I also had the chance to learn from and work alongside some incredibly inspiring people. In New York, Dr Susan Standfast taught me injury epidemiology during my Master’s in Public Health. She was someone who really put the clinical circumstances I’d experienced in Uganda into a wider context and I further understood the scale of the global injury burden and the opportunities to make a real difference to peoples’ lives.

Q. You advise a range of policymakers on injury-related interventions at local, national and international level. Which level do you feel is most important in terms of impact?

I've had the privilege of observing closely and working at different levels. When I started out in the field of injury prevention, I founded the Injury Control Centre in Uganda. At that time we were especially focused on a multi-sectoral approach to injury prevention, so we established grassroots groups working with village health teams. I’ve also worked at the city level, looking at preventing injuries in Kampala, and I’ve been Regional Advisor to the World Health Organization, looking at what injury and violence prevention looks like across 46 African countries.

Evidently, there are different levels of awareness and response at each level. But my experience suggests that if national-level policymakers are not fully persuaded of a proposed injury-related intervention or initiative, then often what is being talked about internationally has little real impact - it just bounces off. Similarly, if you have very motivated stakeholders at a grassroots level who don’t have the support from a better-resourced group, then their efforts often don't go far.

In Uganda we have a wide variety of people who make, influence, or implement policy which represents a major governance problem – and a failure of leadership. For example, one of the nation’s biggest challenges is road traffic related injuries and deaths. We’ve presented data on this burden in various forums, aimed at getting policymakers to look at and confront the challenge – one that isn’t new to them.
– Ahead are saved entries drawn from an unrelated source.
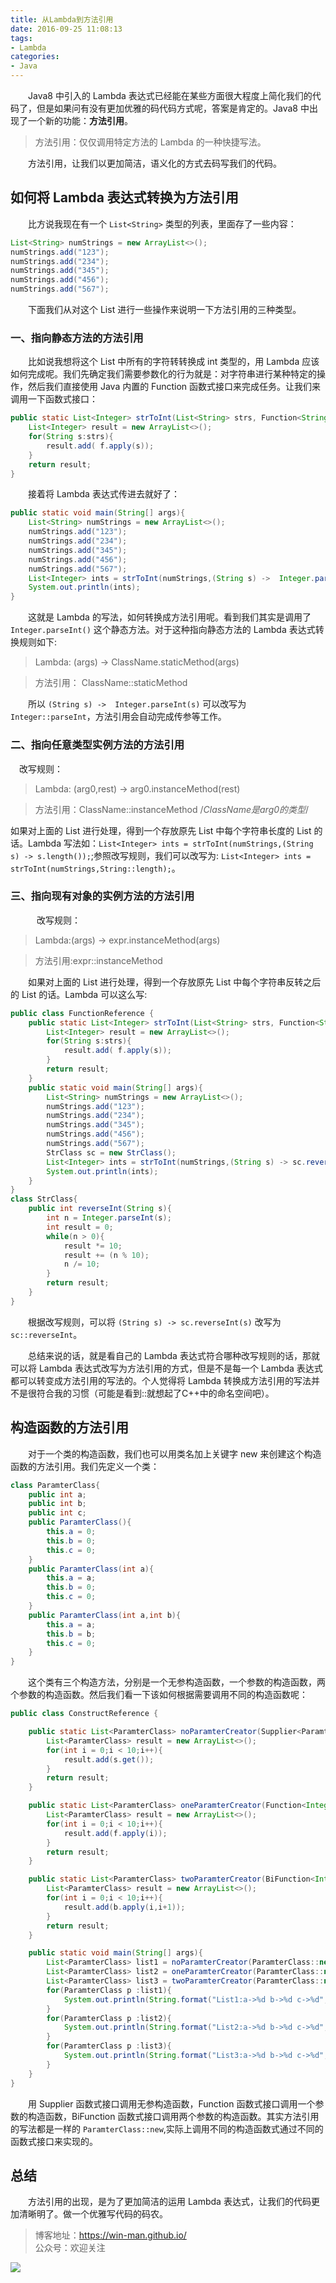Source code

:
 ```yaml
---
title: 从Lambda到方法引用
date: 2016-09-25 11:08:13
tags:
- Lambda
categories:
- Java
---
```


　　Java8 中引入的 Lambda 表达式已经能在某些方面很大程度上简化我们的代码了，但是如果问有没有更加优雅的码代码方式呢，答案是肯定的。Java8 中出现了一个新的功能：**方法引用**。

> 方法引用：仅仅调用特定方法的 Lambda 的一种快捷写法。

　　方法引用，让我们以更加简洁，语义化的方式去码写我们的代码。

## 如何将 Lambda 表达式转换为方法引用

　　比方说我现在有一个 `List<String>` 类型的列表，里面存了一些内容：

``` java
List<String> numStrings = new ArrayList<>();
numStrings.add("123");
numStrings.add("234");
numStrings.add("345");
numStrings.add("456");
numStrings.add("567");
```

　　下面我们从对这个 List 进行一些操作来说明一下方法引用的三种类型。

### 一、指向**静态方法**的方法引用

　　比如说我想将这个 List 中所有的字符转转换成 int 类型的，用 Lambda 应该如何完成呢。我们先确定我们需要参数化的行为就是：对字符串进行某种特定的操作，然后我们直接使用 Java 内置的 Function 函数式接口来完成任务。让我们来调用一下函数式接口：

``` java
public static List<Integer> strToInt(List<String> strs, Function<String,Integer> f){
    List<Integer> result = new ArrayList<>();
    for(String s:strs){
        result.add( f.apply(s));
    }
    return result;
}
```

　　接着将 Lambda 表达式传进去就好了：

``` java
public static void main(String[] args){
    List<String> numStrings = new ArrayList<>();
    numStrings.add("123");
    numStrings.add("234");
    numStrings.add("345");
    numStrings.add("456");
    numStrings.add("567");
    List<Integer> ints = strToInt(numStrings,(String s) ->  Integer.parseInt(s));
    System.out.println(ints);
}
```
　　这就是 Lambda 的写法，如何转换成方法引用呢。看到我们其实是调用了 `Integer.parseInt()` 这个静态方法。对于这种指向静态方法的 Lambda 表达式转换规则如下:

>Lambda: (args) -> ClassName.staticMethod(args)

>方法引用： ClassName::staticMethod

　　所以 `(String s) ->  Integer.parseInt(s)` 可以改写为 `Integer::parseInt`，方法引用会自动完成传参等工作。

### 二、指向**任意类型实例方法**的方法引用

   　改写规则：

>Lambda: (arg0,rest) -> arg0.instanceMethod(rest)

>方法引用：ClassName::instanceMethod      /*ClassName是arg0的类型*/

   如果对上面的 List 进行处理，得到一个存放原先 List 中每个字符串长度的 List 的话。Lambda 写法如：`List<Integer> ints = strToInt(numStrings,(String s) -> s.length());`;参照改写规则，我们可以改写为: `List<Integer> ints = strToInt(numStrings,String::length);`。

### 三、指向**现有对象的实例方法**的方法引用

　　　改写规则：

>Lambda:(args) -> expr.instanceMethod(args)

>方法引用:expr::instanceMethod

　　如果对上面的 List 进行处理，得到一个存放原先 List 中每个字符串反转之后的 List 的话。Lambda 可以这么写:
``` java
public class FunctionReference {
    public static List<Integer> strToInt(List<String> strs, Function<String,Integer> f){
        List<Integer> result = new ArrayList<>();
        for(String s:strs){
            result.add( f.apply(s));
        }
        return result;
    }
    public static void main(String[] args){
        List<String> numStrings = new ArrayList<>();
        numStrings.add("123");
        numStrings.add("234");
        numStrings.add("345");
        numStrings.add("456");
        numStrings.add("567");
        StrClass sc = new StrClass();
        List<Integer> ints = strToInt(numStrings,(String s) -> sc.reverseInt(s));
        System.out.println(ints);
    }
}
class StrClass{
    public int reverseInt(String s){
        int n = Integer.parseInt(s);
        int result = 0;
        while(n > 0){
            result *= 10;
            result += (n % 10);
            n /= 10;
        }
        return result;
    }
}
```

　　根据改写规则，可以将 `(String s) -> sc.reverseInt(s)` 改写为 `sc::reverseInt`。

　　总结来说的话，就是看自己的 Lambda 表达式符合哪种改写规则的话，那就可以将 Lambda 表达式改写为方法引用的方式，但是不是每一个 Lambda 表达式都可以转变成方法引用的写法的。个人觉得将 Lambda 转换成方法引用的写法并不是很符合我的习惯（可能是看到::就想起了C++中的命名空间吧）。

## 构造函数的方法引用

　　对于一个类的构造函数，我们也可以用类名加上关键字 new 来创建这个构造函数的方法引用。我们先定义一个类：

``` java
class ParamterClass{
    public int a;
    public int b;
    public int c;
    public ParamterClass(){
        this.a = 0;
        this.b = 0;
        this.c = 0;
    }
    public ParamterClass(int a){
        this.a = a;
        this.b = 0;
        this.c = 0;
    }
    public ParamterClass(int a,int b){
        this.a = a;
        this.b = b;
        this.c = 0;
    }
}
```

　　这个类有三个构造方法，分别是一个无参构造函数，一个参数的构造函数，两个参数的构造函数。然后我们看一下该如何根据需要调用不同的构造函数呢：

``` java
public class ConstructReference {

    public static List<ParamterClass> noParamterCreator(Supplier<ParamterClass> s){
        List<ParamterClass> result = new ArrayList<>();
        for(int i = 0;i < 10;i++){
            result.add(s.get());
        }
        return result;
    }

    public static List<ParamterClass> oneParamterCreator(Function<Integer,ParamterClass> f){
        List<ParamterClass> result = new ArrayList<>();
        for(int i = 0;i < 10;i++){
            result.add(f.apply(i));
        }
        return result;
    }

    public static List<ParamterClass> twoParamterCreator(BiFunction<Integer,Integer,ParamterClass> b){
        List<ParamterClass> result = new ArrayList<>();
        for(int i = 0;i < 10;i++){
            result.add(b.apply(i,i+1));
        }
        return result;
    }

    public static void main(String[] args){
        List<ParamterClass> list1 = noParamterCreator(ParamterClass::new);
        List<ParamterClass> list2 = oneParamterCreator(ParamterClass::new);
        List<ParamterClass> list3 = twoParamterCreator(ParamterClass::new);
        for(ParamterClass p :list1){
            System.out.println(String.format("List1:a->%d b->%d c->%d",p.a,p.b,p.c));
        }
        for(ParamterClass p :list2){
            System.out.println(String.format("List2:a->%d b->%d c->%d",p.a,p.b,p.c));
        }
        for(ParamterClass p :list3){
            System.out.println(String.format("List3:a->%d b->%d c->%d",p.a,p.b,p.c));
        }
    }
}
```

　　用 Supplier 函数式接口调用无参构造函数，Function 函数式接口调用一个参数的构造函数，BiFunction 函数式接口调用两个参数的构造函数。其实方法引用的写法都是一样的 `ParamterClass::new`,实际上调用不同的构造函数式通过不同的函数式接口来实现的。

## 总结

　　方法引用的出现，是为了更加简洁的运用 Lambda 表达式，让我们的代码更加清晰明了。做一个优雅写代码的码农。
> 博客地址：https://win-man.github.io/  
> 公众号：欢迎关注  

![](https://user-gold-cdn.xitu.io/2018/8/16/165435ce71d2b88b?w=258&h=258&f=jpeg&s=26568)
But no one has sufficient clout to bring the different sectors together (including those who manage the road networks, the health sector, local government, and the police) and prioritise the resource and financial commitment to such life-saving work.

Q. What injury and trauma research or policy is most urgently needed?

Many Ministries of Health continue to invest in more traditional areas of public health because that's what they know; for instance, they will prioritise infectious disease prevention and immunisation coverage with little thought given to the prevention of road deaths. One way to address this challenge is through influencing university curricula: with strengthened injury epidemiology programmes; more robust research into injury and trauma; and effective mechanisms to translate research findings into preventive measures.

Q. You’re also a published author. Can you tell us a little bit about your writing?

I’ve just published my second book, The Patient. It’s a story of patients, the people that look after them, and the systems in which these two groups exist. But it's also my story. I mean, I went into medicine aged 19 and here I am decades later, still dedicated to patients and answering the questions of: ‘how are we faring?’, ‘how are we helping?’, and ‘what more can we do?’. The Patient is central to what we do, and keeping people from becoming patients is what drives most of public health.

Q. What would you like to achieve in your role as a Distinguished Fellow at TGI?

It's a big privilege because it gives me a platform to share my aspiration of strengthening the field of injury epidemiology in low- and middle-income countries. I hope that in this role I can contribute to introducing injury epidemiology and injury research in more training institutions, and take it from the point where it is considered an interesting elective, to where it is a priority area of academic inquiry and policy action.